Was writing about World War I an attempt to show how it laid the seeds for the violent century that followed?

Absolutely. I read The Great War in Modern Memory by Paul Fussell, which states that the experience between 1914 and the static trench warfare on the western front six months later, is the crucible of twentieth-century irony. All the darkness of the twentieth century emanates in those few square miles of Flanders. If you look back at the late nineteenth century, there are all sort of populist consciousness of darkness, evil, and unpleasantness: Marx has already published Das Kapital and The Communist Manifesto, for example. It’s not that people don’t know what the consequences of all these things are, but something else happens in the First World War—it’s a different modality, an intensifier to all of that.

When you were writing this novel, were you consciously aware of how value systems change over history?

Yes, but one of the problems authors of the contemporary era have who want to go back before the First World War is that they are very conditioned by what I would call the bourgeois perception of the past, which left out certain important aspects of life, including physical intimacy. That’s why, for example, Ulysses was so shocking. I wanted to get behind that Stalinist-doublethink about the past, and suggest the sensual and felt life of the period as well.

Why do you place so much importance on the geography of London in your novels?

Well, I’m a London writer, not an English writer, and certainly not a British writer. The Book of Dave gave me a way to indulge my own personal knowledge of the city. When I was writing that book I became very interested in how London was a completely modern city in the early 1900s, and how London has been in decline ever since.

Could you talk about the famous urban walks you have done?

They were about getting back to a primitive level. For me the pivotal thing was walking out of London. I had this epiphany in about 1986, where I was standing in the middle of London and I thought, I have never seen the mouth of the river Thames; I don’t even know what it looks like. That stuck me as so strange to have lived in the city all your life, and have no conception of this really major geographical feature that is only thirty miles away. We live entirely in a human geography, so the walks are very much about trying to knock against that.

Two writers who seem to have influenced your career are William Burroughs and J. G. Ballard. How did they inspire you?

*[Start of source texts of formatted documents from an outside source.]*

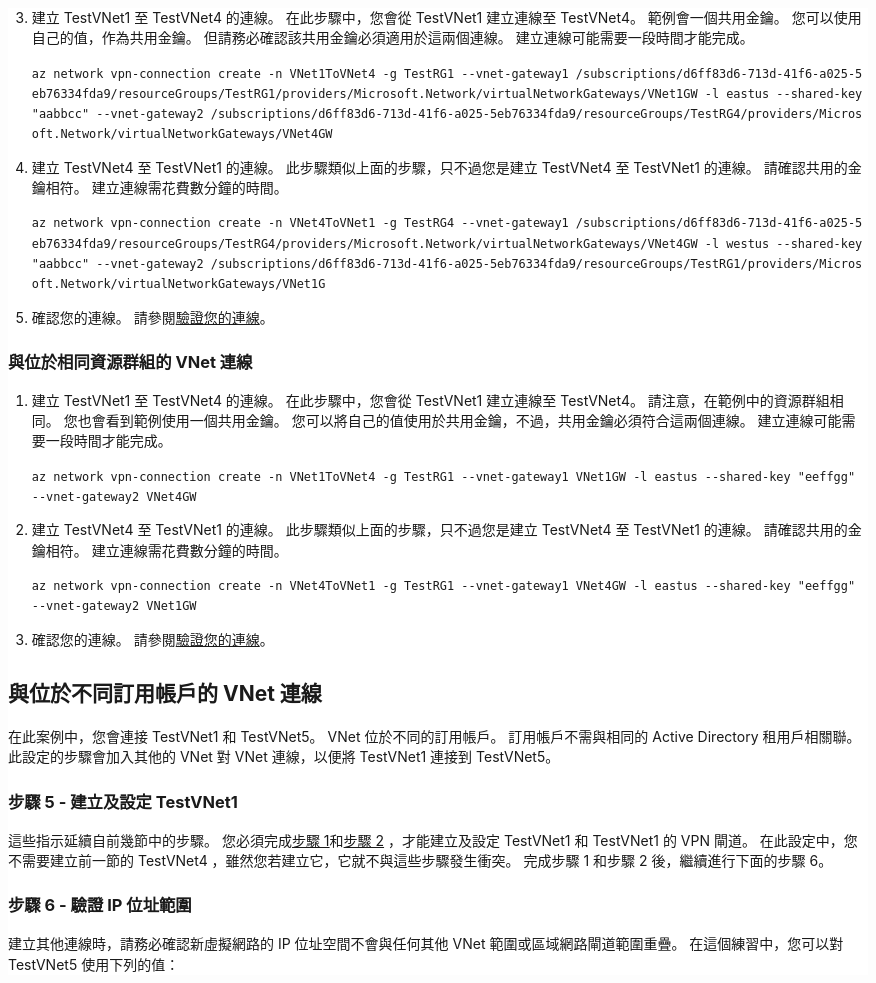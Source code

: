 3. 建立 TestVNet1 至 TestVNet4 的連線。 在此步驟中，您會從 TestVNet1 建立連線至 TestVNet4。 範例會一個共用金鑰。 您可以使用自己的值，作為共用金鑰。 但請務必確認該共用金鑰必須適用於這兩個連線。 建立連線可能需要一段時間才能完成。

   ```azurecli
   az network vpn-connection create -n VNet1ToVNet4 -g TestRG1 --vnet-gateway1 /subscriptions/d6ff83d6-713d-41f6-a025-5eb76334fda9/resourceGroups/TestRG1/providers/Microsoft.Network/virtualNetworkGateways/VNet1GW -l eastus --shared-key "aabbcc" --vnet-gateway2 /subscriptions/d6ff83d6-713d-41f6-a025-5eb76334fda9/resourceGroups/TestRG4/providers/Microsoft.Network/virtualNetworkGateways/VNet4GW 
   ```
4. 建立 TestVNet4 至 TestVNet1 的連線。 此步驟類似上面的步驟，只不過您是建立 TestVNet4 至 TestVNet1 的連線。 請確認共用的金鑰相符。 建立連線需花費數分鐘的時間。

   ```azurecli
   az network vpn-connection create -n VNet4ToVNet1 -g TestRG4 --vnet-gateway1 /subscriptions/d6ff83d6-713d-41f6-a025-5eb76334fda9/resourceGroups/TestRG4/providers/Microsoft.Network/virtualNetworkGateways/VNet4GW -l westus --shared-key "aabbcc" --vnet-gateway2 /subscriptions/d6ff83d6-713d-41f6-a025-5eb76334fda9/resourceGroups/TestRG1/providers/Microsoft.Network/virtualNetworkGateways/VNet1G
   ```
5. 確認您的連線。 請參閱[驗證您的連線](#verify)。

### <a name="to-connect-vnets-that-reside-in-the-same-resource-group"></a><a name="samerg"></a>與位於相同資源群組的 VNet 連線

1. 建立 TestVNet1 至 TestVNet4 的連線。 在此步驟中，您會從 TestVNet1 建立連線至 TestVNet4。 請注意，在範例中的資源群組相同。 您也會看到範例使用一個共用金鑰。 您可以將自己的值使用於共用金鑰，不過，共用金鑰必須符合這兩個連線。 建立連線可能需要一段時間才能完成。

   ```azurecli
   az network vpn-connection create -n VNet1ToVNet4 -g TestRG1 --vnet-gateway1 VNet1GW -l eastus --shared-key "eeffgg" --vnet-gateway2 VNet4GW
   ```
2. 建立 TestVNet4 至 TestVNet1 的連線。 此步驟類似上面的步驟，只不過您是建立 TestVNet4 至 TestVNet1 的連線。 請確認共用的金鑰相符。 建立連線需花費數分鐘的時間。

   ```azurecli
   az network vpn-connection create -n VNet4ToVNet1 -g TestRG1 --vnet-gateway1 VNet4GW -l eastus --shared-key "eeffgg" --vnet-gateway2 VNet1GW
   ```
3. 確認您的連線。 請參閱[驗證您的連線](#verify)。

## <a name="connect-vnets-that-are-in-different-subscriptions"></a><a name="difsub"></a>與位於不同訂用帳戶的 VNet 連線

在此案例中，您會連接 TestVNet1 和 TestVNet5。 VNet 位於不同的訂用帳戶。 訂用帳戶不需與相同的 Active Directory 租用戶相關聯。 此設定的步驟會加入其他的 VNet 對 VNet 連線，以便將 TestVNet1 連接到 TestVNet5。

### <a name="step-5---create-and-configure-testvnet1"></a><a name="TestVNet1diff"></a>步驟 5 - 建立及設定 TestVNet1

這些指示延續自前幾節中的步驟。 您必須完成[步驟 1](#Connect)和[步驟 2](#TestVNet1) ，才能建立及設定 TestVNet1 和 TestVNet1 的 VPN 閘道。 在此設定中，您不需要建立前一節的 TestVNet4 ，雖然您若建立它，它就不與這些步驟發生衝突。 完成步驟 1 和步驟 2 後，繼續進行下面的步驟 6。

### <a name="step-6---verify-the-ip-address-ranges"></a><a name="verifyranges"></a>步驟 6 - 驗證 IP 位址範圍

建立其他連線時，請務必確認新虛擬網路的 IP 位址空間不會與任何其他 VNet 範圍或區域網路閘道範圍重疊。 在這個練習中，您可以對 TestVNet5 使用下列的值：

I have since repudiated Burroughs. I discovered in my forties that he is just a recapitulation of the things that the high modernists had already done, and that he basically just ripped off Joyce. Ballard, on the other hand, was a personal friend and a mentor to me, and that was a powerful connection to have. His work is like an IED planted onto the highway of mainstream British prose: it looks disconcertingly like something else, but then explodes inside you, and you see the systematic and totalising dystopic vision he has, and how accurate it is.

Where does the enormous vocabulary in your work come from?

Are my words so big? I’m never really comfortable with the idea that I’m this monstrous sesquipedalian. It just seems to me that everyone else’s vocabulary must be rather grotesquely attenuating.

What do you feel you achieve when you enter into a fictional world?

I used to say that it was a kind of power complex. In no other realm can you be as omnipotent as you can in the fictional realm. However, as the necessity of modernism has started to grip me more, I feel that less and less. I’ve understood that that omnipotence on its own terms is very provisional. I feel compelled to do this, and always have done, so it’s not something that I feel I have to make a conscious choice of. It’s much more like a religious calling.

How do you feel about your own books? Do you like them?

I’m totally ambivalent to my own work. I love it in the sense that it’s a vocation, but I absolutely hate it as well. I stopped having book parties because I feel each book is a failure.  

JP O’Malley is an Irish writer living in London.

In a conversation with JP O’Malley, London-based novelist Will Self talks about why he doesn’t see himself as a British writer, how his latest novel is a tribute to James Joyce’s Ulysses, and why he considers every book he writes a failure.